*** Opening MATERIAL SHOWN ***

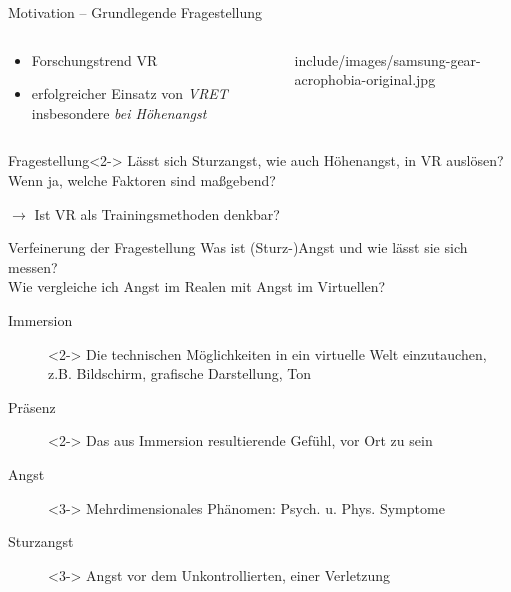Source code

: \begin{frame}{Motivation -- Grundlegende Fragestellung}
\begin{columns}
	\begin{column}{0.48\textwidth}
		\begin{itemize}[label=\textcolor{tertiary}{}]
			\item Forschungstrend \gls{VR}
			\item erfolgreicher Einsatz von \textit{\gls{VRET}} insbesondere \textit{bei Höhenangst} \autocite{Emmelkamp2001}
		\end{itemize}
	\end{column}
	\begin{column}{0.44\textwidth}
		\vfill
		\hfill
		\begin{overpic}[width=0.9\columnwidth]{include/images/samsung-gear-acrophobia-original.jpg}
		\end{overpic}
	\end{column}
\end{columns}
\vfill
{}
\begin{block}{Fragestellung}<2->
	Lässt sich \textcolor{tertiary}{Sturzangst}, wie auch Höhenangst, \textcolor{tertiary}{in \gls{VR} auslösen?}\\Wenn ja, welche Faktoren sind maßgebend?
	
	\hfill $\rightarrow$ Ist \gls{VR} als Trainingsmethoden denkbar?
\end{block}
\end{frame}

\begin{frame}{Verfeinerung der Fragestellung}
Was ist (Sturz-)Angst und wie lässt sie sich messen?\\Wie vergleiche ich Angst im Realen mit Angst im Virtuellen?
\begin{description}
\item[Immersion]<2-> Die technischen Möglichkeiten in ein virtuelle Welt einzutauchen,\\z.B. Bildschirm, grafische Darstellung, Ton \autocite{McMahan2003}
\item[Präsenz]<2-> Das aus Immersion resultierende Gefühl, vor Ort zu sein \autocite{McMahan2003}
\item[Angst]<3-> Mehrdimensionales Phänomen: Psych. u. Phys. Symptome \autocite{Krohne1996}
\item[Sturzangst]<3-> Angst vor dem Unkontrollierten, einer Verletzung \autocite{Lewis2010}
\end{description}
\begin{center}
\end{center}
\end{frame}

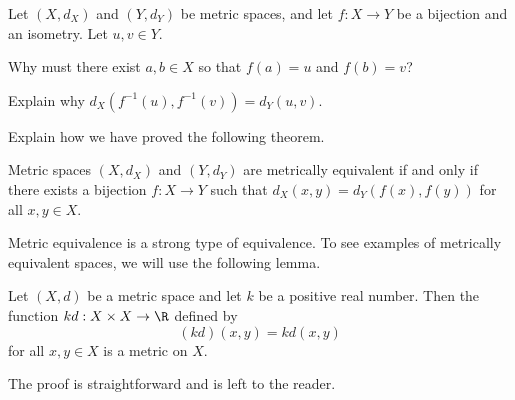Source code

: \begin{activity} Let $(X,d_X)$ and $(Y,d_Y)$ be metric spaces, and let $f: X \to Y$ be a bijection and an isometry. Let $u, v \in Y$.
\ba
\item Why must there exist $a,b \in X$ so that $f(a) = u$ and $f(b) = v$?

\item Explain why $d_X(f^{-1}(u), f^{-1}(v)) = d_Y(u,v)$. 

\item  Explain how we have proved the following theorem.

\begin{theorem} Metric spaces $(X,d_X)$ and $(Y,d_Y)$ are metrically equivalent if and only if there exists a bijection $f: X \to Y$ such that $d_X(x,y) = d_Y(f(x), f(y))$ for all $x,y \in X$. 
\end{theorem}

\ea

\end{activity}

\begin{comment}

\ActivitySolution

\ba
\item Since $f$ is a bijection, $f$ is a surjection. So there exist $a,b \in X$ so that $f(a) = u$ and $f(b) = v$.

\item The fact that $f$ is an isometry means that 
\[d_X(f^{-1}(u), f^{-1}(v)) = d_Y(f(f^{-1}(u)), f(f^{-1}(v))) = d_Y(u,v).\] 

\item  The forward implication is the definition, and the reverse implication is proved in parts (a) and (b).  

\ea

\end{comment}

Metric equivalence is a strong type of equivalence. To see examples of metrically equivalent spaces, we will use the following lemma.

\begin{lemma} Let $(X,d)$ be a metric space and let $k$ be a positive real number. Then the function $kd : X \times X \to \R$ defined by
\[(kd)(x,y) = kd(x,y)\]
for all $x,y \in X$ is a metric on $X$.
\end{lemma}

The proof is straightforward and is left to the reader. 

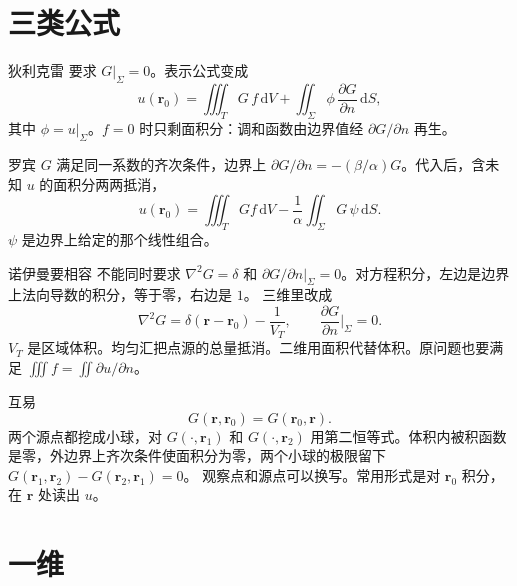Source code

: \documentclass[fontset=windows, chinese, 10pt, xcolor=dvipsnames]{beamer}
\begin{document}
\section{三类公式}

\begin{frame}{狄利克雷}
  要求 $G|_{\Sigma}=0$。表示公式变成
  \begin{equation*}
    \boxed{\displaystyle
    u(\mathbf{r}_0)
    =\iiint_T G\,f\,\mathrm{d}V
    +\iint_{\Sigma}\phi\,\frac{\partial G}{\partial n}\,\mathrm{d}S,}
  \end{equation*}
  其中 $\phi=u|_{\Sigma}$。$f=0$ 时只剩面积分：调和函数由边界值经 $\partial G/\partial n$ 再生。
\end{frame}

\begin{frame}{罗宾}
  $G$ 满足同一系数的齐次条件，边界上 $\partial G/\partial n=-(\beta/\alpha)G$。代入后，含未知 $u$ 的面积分两两抵消，
  \[
    u(\mathbf{r}_0)
    =\iiint_T G f\,\mathrm{d}V
    -\frac{1}{\alpha}\iint_{\Sigma} G\,\psi\,\mathrm{d}S.
  \]
  $\psi$ 是边界上给定的那个线性组合。
\end{frame}

\begin{frame}{诺伊曼要相容}
  不能同时要求 $\nabla^2 G=\delta$ 和 $\partial G/\partial n|_{\Sigma}=0$。对方程积分，左边是边界上法向导数的积分，等于零，右边是 $1$。
  \vspace{0.4em}
  三维里改成
  \[
    \nabla^2 G=\delta(\mathbf{r}-\mathbf{r}_0)-\frac{1}{V_T},
    \qquad
    \frac{\partial G}{\partial n}\Big|_{\Sigma}=0.
  \]
  $V_T$ 是区域体积。均匀汇把点源的总量抵消。二维用面积代替体积。原问题也要满足 $\iiint f=\iint\partial u/\partial n$。
\end{frame}

\begin{frame}{互易}
  \begin{equation*}
    \boxed{\displaystyle G(\mathbf{r},\mathbf{r}_0)=G(\mathbf{r}_0,\mathbf{r}).}
  \end{equation*}
  两个源点都挖成小球，对 $G(\cdot,\mathbf{r}_1)$ 和 $G(\cdot,\mathbf{r}_2)$ 用第二恒等式。体积内被积函数是零，外边界上齐次条件使面积分为零，两个小球的极限留下 $G(\mathbf{r}_1,\mathbf{r}_2)-G(\mathbf{r}_2,\mathbf{r}_1)=0$。
  \vspace{0.35em}
  观察点和源点可以换写。常用形式是对 $\mathbf{r}_0$ 积分，在 $\mathbf{r}$ 处读出 $u$。
\end{frame}

\section{一维}
\end{document}
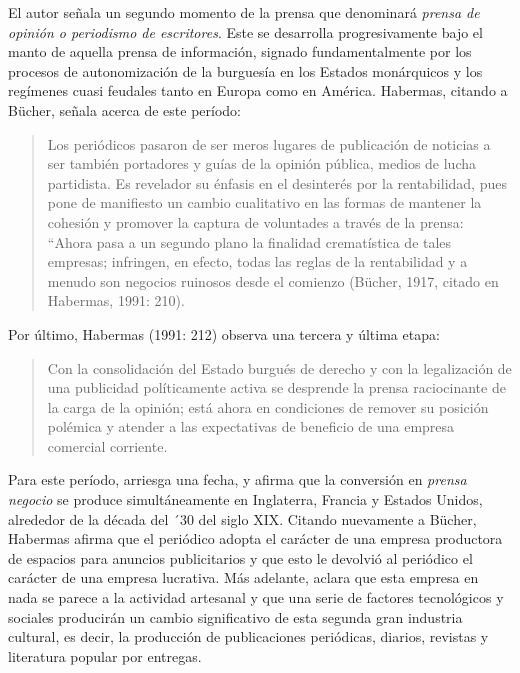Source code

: El autor señala un segundo momento de la prensa que denominará \emph{prensa de opinión o periodismo de escritores}. Este se desarrolla progresivamente bajo el manto de aquella prensa de información, signado fundamentalmente por los procesos de autonomización de la burguesía en los Estados monárquicos y los regímenes cuasi feudales tanto en Europa como en América. Habermas, citando a Bücher, señala acerca de este período:

\begin{quote}
Los periódicos pasaron de ser meros lugares de publicación de noticias a ser también portadores y guías de la opinión pública, medios de lucha partidista. Es revelador su énfasis en el desinterés por la rentabilidad, pues pone de manifiesto un cambio cualitativo en las formas de mantener la cohesión y promover la captura de voluntades a través de la prensa: ``Ahora pasa a un segundo plano la finalidad crematística de tales empresas; infringen, en efecto, todas las reglas de la rentabilidad y a menudo son negocios ruinosos desde el comienzo (Bücher, 1917, citado en Habermas, 1991: 210).
\end{quote}

Por último, Habermas (1991: 212) observa una tercera y última etapa:

\begin{quote}
Con la consolidación del Estado burgués de derecho y con la legalización de una publicidad políticamente activa se desprende la prensa raciocinante de la carga de la opinión; está ahora en condiciones de remover su posición polémica y atender a las expectativas de beneficio de una empresa comercial corriente.
\end{quote}

Para este período, arriesga una fecha, y afirma que la conversión en \emph{prensa negocio} se produce simultáneamente en Inglaterra, Francia y Estados Unidos, alrededor de la década del ´30 del siglo XIX. Citando nuevamente a Bücher, Habermas afirma que el periódico adopta el carácter de una empresa productora de espacios para anuncios publicitarios y que esto le devolvió al periódico el carácter de una empresa lucrativa. Más adelante, aclara que esta empresa en nada se parece a la actividad artesanal y que una serie de factores tecnológicos y sociales producirán un cambio significativo de esta segunda gran industria cultural, es decir, la producción de publicaciones periódicas, diarios, revistas y literatura popular por entregas.

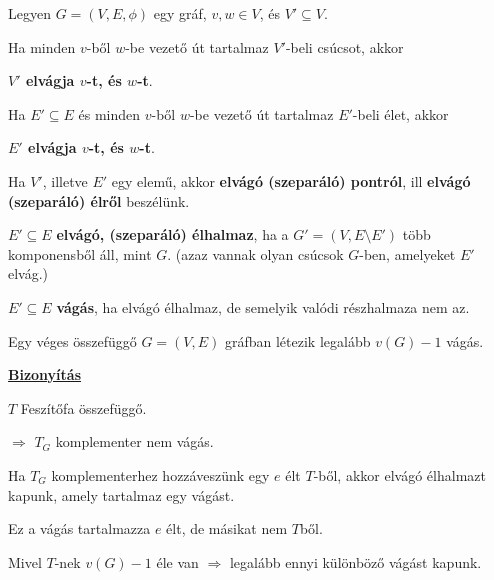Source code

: \documentclass[10pt]{article}
\renewcommand{\\}{\par\noindent}
\begin{document}
\begin{frame}
\begin{tcolorbox}[title={Elvágó élhalmaz, vágás}]
Legyen $G =  (V, E, {\phi})$ egy gráf, $v, w \in V$, és $V' \subseteq V$.\\
\bigskip
Ha minden $v$-ből $w$-be vezető út tartalmaz $V'$-beli csúcsot, akkor\\
\medskip
\textbf{$V'$ elvágja $v$-t, és $w$-t}.\\
\medskip
Ha $E' \subseteq E$ és minden $v$-ből $w$-be vezető út tartalmaz $E'$-beli élet, akkor\\
\medskip
\textbf{$E'$ elvágja $v$-t, és $w$-t}.\\
\bigskip
Ha $V'$, illetve $E'$ egy elemű, akkor \textbf{elvágó (szeparáló) pontról}, ill \textbf{elvágó (szeparáló) élről} beszélünk.\\
\bigskip
$E' \subseteq E$ \textbf{elvágó, (szeparáló) élhalmaz}, ha a $G' = (V, E \setminus E')$ több komponensből áll, mint $G$. (azaz vannak olyan csúcsok $G$-ben, amelyeket $E'$ elvág.)\\
\bigskip
$E' \subseteq E$ \textbf{vágás}, ha elvágó élhalmaz, de semelyik  valódi részhalmaza nem az.
\end{tcolorbox}
\end{frame}

\begin{frame}
\begin{tcolorbox}[title={Tétel: Vágások száma}]
Egy véges összefüggő $G = (V, E)$ gráfban létezik legalább $v(G) - 1$ vágás.\\
\tcblower
\smallskip
\underline{\textbf{Bizonyítás}}\\
\medskip
\\
$T$ Feszítőfa összefüggő.\\
$\Rightarrow$ $T_G$ komplementer nem vágás.\\
Ha $T_G$ komplementerhez hozzáveszünk egy $e$ élt $T$-ből, akkor elvágó élhalmazt kapunk, amely tartalmaz egy vágást.\\
Ez a vágás tartalmazza $e$ élt, de másikat nem $T$ből.\\
Mivel $T$-nek $v(G) - 1$ éle van $\Rightarrow$ legalább ennyi különböző vágást kapunk.
\end{tcolorbox}
\end{frame}
\end{document}

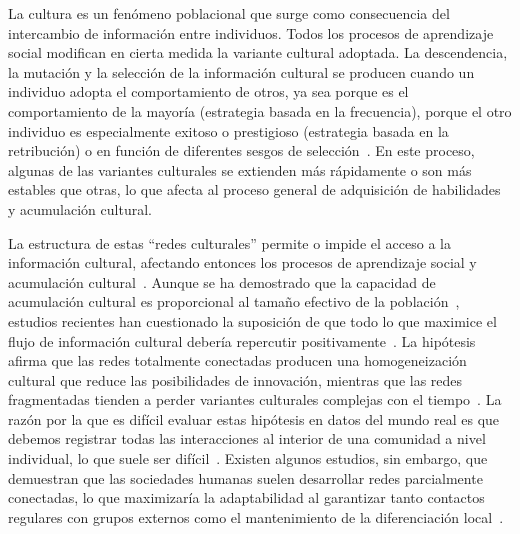 \documentclass[a4paper,11pt]{book}
\theoremstyle{definition}
\begin{document}

La cultura es un fen\'omeno poblacional que surge como consecuencia del intercambio de informaci\'on entre individuos.
%
Todos los procesos de aprendizaje social modifican en cierta medida la variante cultural adoptada.
%
La descendencia, la mutaci\'on y la selecci\'on de la informaci\'on cultural se producen cuando un individuo adopta el comportamiento de otros, ya sea porque es el comportamiento de la mayor\'ia (estrategia basada en la frecuencia), porque el otro individuo es especialmente exitoso o prestigioso (estrategia basada en la retribuci\'on) o en funci\'on de diferentes sesgos de selecci\'on~\cite{muthukrishna2016-whenAndWhoSocialLearning,rendell2011-cognitiveCulture}.
%
En este proceso, algunas de las variantes culturales se extienden m\'as r\'apidamente o son m\'as estables que otras, lo que afecta al proceso general de adquisici\'on de habilidades y acumulaci\'on cultural.


La estructura de estas ``redes culturales'' permite o impide el acceso a la informaci\'on cultural, afectando entonces los procesos de aprendizaje social y acumulaci\'on cultural~\cite{Derex2020}.
%
Aunque se ha demostrado que la capacidad de acumulaci\'on cultural es proporcional al tama\~no efectivo de la poblaci\'on~\cite{shennan2001-demographyAndCulture, Henrich2004, kempe2014-experiment}, estudios recientes han cuestionado la suposici\'on de que todo lo que maximice el flujo de informaci\'on cultural deber\'ia repercutir positivamente~\cite{Derex2020}.
%
La hip\'otesis afirma que las redes totalmente conectadas producen una homogeneizaci\'on cultural que reduce las posibilidades de innovaci\'on, mientras que las redes fragmentadas tienden a perder variantes culturales complejas con el tiempo~\cite{derex2018-divideAndConquer,Creanza2017}.
%
La raz\'on por la que es dif\'icil evaluar estas hip\'otesis en datos del mundo real es que debemos registrar todas las interacciones al interior de una comunidad a nivel individual, lo que suele ser dif\'icil~\cite{Derex2020}.
%
Existen algunos estudios, sin embargo, que demuestran que las sociedades humanas suelen desarrollar redes parcialmente conectadas, lo que maximizar\'ia la adaptabilidad al garantizar tanto contactos regulares con grupos externos como el mantenimiento de la diferenciaci\'on local~\cite{padilla2022-interconnectivity,migliano2017-hunterGathererNetwork}.

\end{document}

*** Closing MATERIAL SHOWN ***

PROBLEM TO WORK ON: Scan the material above. Return every line containing the string "partial".

SOLUTION TO THIS TASK:
    +\iint_{\Sigma}\phi\,\frac{\partial G}{\partial n}\,\mathrm{d}S,}
  其中 $\phi=u|_{\Sigma}$。$f=0$ 时只剩面积分：调和函数由边界值经 $\partial G/\partial n$ 再生。
  $G$ 满足同一系数的齐次条件，边界上 $\partial G/\partial n=-(\beta/\alpha)G$。代入后，含未知 $u$ 的面积分两两抵消，
  不能同时要求 $\nabla^2 G=\delta$ 和 $\partial G/\partial n|_{\Sigma}=0$。对方程积分，左边是边界上法向导数的积分，等于零，右边是 $1$。
    \frac{\partial G}{\partial n}\Big|_{\Sigma}=0.
  $V_T$ 是区域体积。均匀汇把点源的总量抵消。二维用面积代替体积。原问题也要满足 $\iiint f=\iint\partial u/\partial n$。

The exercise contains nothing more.